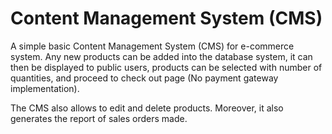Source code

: # Content Management System (CMS)

A simple basic Content Management System (CMS) for e-commerce system. 
Any new products can be added into the database system, it can then be displayed to public users, products can be selected with number of quantities, and proceed to check out page (No payment gateway implementation).

The CMS also allows to edit and delete products. Moreover, it also generates the report of sales orders made. 
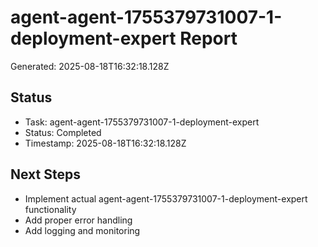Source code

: # agent-agent-1755379731007-1-deployment-expert Report

Generated: 2025-08-18T16:32:18.128Z

## Status
- Task: agent-agent-1755379731007-1-deployment-expert
- Status: Completed
- Timestamp: 2025-08-18T16:32:18.128Z

## Next Steps
- Implement actual agent-agent-1755379731007-1-deployment-expert functionality
- Add proper error handling
- Add logging and monitoring
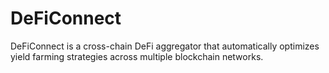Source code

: # DeFiConnect
DeFiConnect is a cross-chain DeFi aggregator that automatically optimizes yield farming strategies across multiple blockchain networks. 

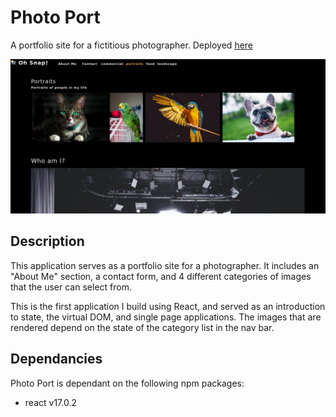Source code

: # Photo Port
A portfolio site for a fictitious photographer. 
Deployed [here](https://maplesyrupman.github.io/photo-port)

![application screenshot](/applicationScreenshot.png)

## Description 
This application serves as a portfolio site for a photographer. It includes an "About Me" section, a contact form, and 4 different categories of images that the user can select from. 

This is the first application I build using React, and served as an introduction to state, the virtual DOM, and single page applications. The images that are rendered depend on the state of the category list in the nav bar. 

## Dependancies 
Photo Port is dependant on the following npm packages: 
* react v17.0.2
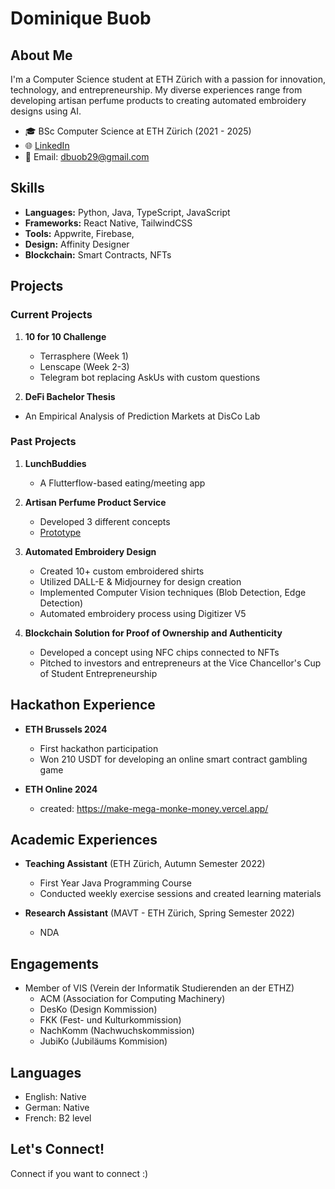 # Dominique Buob

## About Me
I'm a Computer Science student at ETH Zürich with a passion for innovation, technology, and entrepreneurship. My diverse experiences range from developing artisan perfume products to creating automated embroidery designs using AI.

- 🎓 BSc Computer Science at ETH Zürich (2021 - 2025)
- 🌐 [LinkedIn](https://www.linkedin.com/in/dominique-buob)
- 📧 Email: dbuob29@gmail.com

## Skills
- **Languages:** Python, Java, TypeScript, JavaScript
- **Frameworks:** React Native, TailwindCSS
- **Tools:** Appwrite, Firebase,
- **Design:** Affinity Designer
- **Blockchain:** Smart Contracts, NFTs

## Projects

### Current Projects
1. **10 for 10 Challenge**
   - Terrasphere (Week 1)
   - Lenscape (Week 2-3)
   - Telegram bot replacing AskUs with custom questions

2. **DeFi Bachelor Thesis**
  - An Empirical Analysis of Prediction Markets at DisCo Lab

### Past Projects
1. **LunchBuddies**
   - A Flutterflow-based eating/meeting app

2. **Artisan Perfume Product Service**
   - Developed 3 different concepts
   - [Prototype](https://intime-perfume.flutterflow.app/)

3. **Automated Embroidery Design**
   - Created 10+ custom embroidered shirts
   - Utilized DALL-E & Midjourney for design creation
   - Implemented Computer Vision techniques (Blob Detection, Edge Detection)
   - Automated embroidery process using Digitizer V5

4. **Blockchain Solution for Proof of Ownership and Authenticity**
   - Developed a concept using NFC chips connected to NFTs
   - Pitched to investors and entrepreneurs at the Vice Chancellor's Cup of Student Entrepreneurship

## Hackathon Experience
- **ETH Brussels 2024**
  - First hackathon participation
  - Won 210 USDT for developing an online smart contract gambling game
 
- **ETH Online 2024**
  - created: https://make-mega-monke-money.vercel.app/
 

## Academic Experiences
- **Teaching Assistant** (ETH Zürich, Autumn Semester 2022)
  - First Year Java Programming Course
  - Conducted weekly exercise sessions and created learning materials

- **Research Assistant** (MAVT - ETH Zürich, Spring Semester 2022)
  - NDA

## Engagements
- Member of VIS (Verein der Informatik Studierenden an der ETHZ)
  - ACM (Association for Computing Machinery)
  - DesKo (Design Kommission)
  - FKK (Fest- und Kulturkommission)
  - NachKomm (Nachwuchskommission)
  - JubiKo (Jubiläums Kommision)

## Languages
- English: Native
- German: Native
- French: B2 level

## Let's Connect!
Connect if you want to connect :)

Exercise details — Exactly as they appear above, give the records again, without their pictures.

Finished task —
Source code

: # Content Management System (CMS)

A simple basic Content Management System (CMS) for e-commerce system. 
Any new products can be added into the database system, it can then be displayed to public users, products can be selected with number of quantities, and proceed to check out page (No payment gateway implementation).

The CMS also allows to edit and delete products. Moreover, it also generates the report of sales orders made. 
Source code

: # agent-agent-1755379731007-1-deployment-expert Report

Generated: 2025-08-18T16:32:18.128Z

## Status
- Task: agent-agent-1755379731007-1-deployment-expert
- Status: Completed
- Timestamp: 2025-08-18T16:32:18.128Z

## Next Steps
- Implement actual agent-agent-1755379731007-1-deployment-expert functionality
- Add proper error handling
- Add logging and monitoring
Source code

: # DeFiConnect
DeFiConnect is a cross-chain DeFi aggregator that automatically optimizes yield farming strategies across multiple blockchain networks. 

Source code

: # Photo Port
A portfolio site for a fictitious photographer. 
Deployed [here](https://maplesyrupman.github.io/photo-port)

![application screenshot](/applicationScreenshot.png)

## Description 
This application serves as a portfolio site for a photographer. It includes an "About Me" section, a contact form, and 4 different categories of images that the user can select from. 

This is the first application I build using React, and served as an introduction to state, the virtual DOM, and single page applications. The images that are rendered depend on the state of the category list in the nav bar. 

## Dependancies 
Photo Port is dependant on the following npm packages: 
* react v17.0.2
 # Dominique Buob

## About Me
I'm a Computer Science student at ETH Zürich with a passion for innovation, technology, and entrepreneurship. My diverse experiences range from developing artisan perfume products to creating automated embroidery designs using AI.

- 🎓 BSc Computer Science at ETH Zürich (2021 - 2025)
- 🌐 [LinkedIn](https://www.linkedin.com/in/dominique-buob)
- 📧 Email: dbuob29@gmail.com

## Skills
- **Languages:** Python, Java, TypeScript, JavaScript
- **Frameworks:** React Native, TailwindCSS
- **Tools:** Appwrite, Firebase,
- **Design:** Affinity Designer
- **Blockchain:** Smart Contracts, NFTs

## Projects

### Current Projects
1. **10 for 10 Challenge**
   - Terrasphere (Week 1)
   - Lenscape (Week 2-3)
   - Telegram bot replacing AskUs with custom questions

2. **DeFi Bachelor Thesis**
  - An Empirical Analysis of Prediction Markets at DisCo Lab

### Past Projects
1. **LunchBuddies**
   - A Flutterflow-based eating/meeting app

2. **Artisan Perfume Product Service**
   - Developed 3 different concepts
   - [Prototype](https://intime-perfume.flutterflow.app/)

3. **Automated Embroidery Design**
   - Created 10+ custom embroidered shirts
   - Utilized DALL-E & Midjourney for design creation
   - Implemented Computer Vision techniques (Blob Detection, Edge Detection)
   - Automated embroidery process using Digitizer V5

4. **Blockchain Solution for Proof of Ownership and Authenticity**
   - Developed a concept using NFC chips connected to NFTs
   - Pitched to investors and entrepreneurs at the Vice Chancellor's Cup of Student Entrepreneurship

## Hackathon Experience
- **ETH Brussels 2024**
  - First hackathon participation
  - Won 210 USDT for developing an online smart contract gambling game
 
- **ETH Online 2024**
  - created: https://make-mega-monke-money.vercel.app/
 

## Academic Experiences
- **Teaching Assistant** (ETH Zürich, Autumn Semester 2022)
  - First Year Java Programming Course
  - Conducted weekly exercise sessions and created learning materials

- **Research Assistant** (MAVT - ETH Zürich, Spring Semester 2022)
  - NDA

## Engagements
- Member of VIS (Verein der Informatik Studierenden an der ETHZ)
  - ACM (Association for Computing Machinery)
  - DesKo (Design Kommission)
  - FKK (Fest- und Kulturkommission)
  - NachKomm (Nachwuchskommission)
  - JubiKo (Jubiläums Kommision)

## Languages
- English: Native
- German: Native
- French: B2 level

## Let's Connect!
Connect if you want to connect :)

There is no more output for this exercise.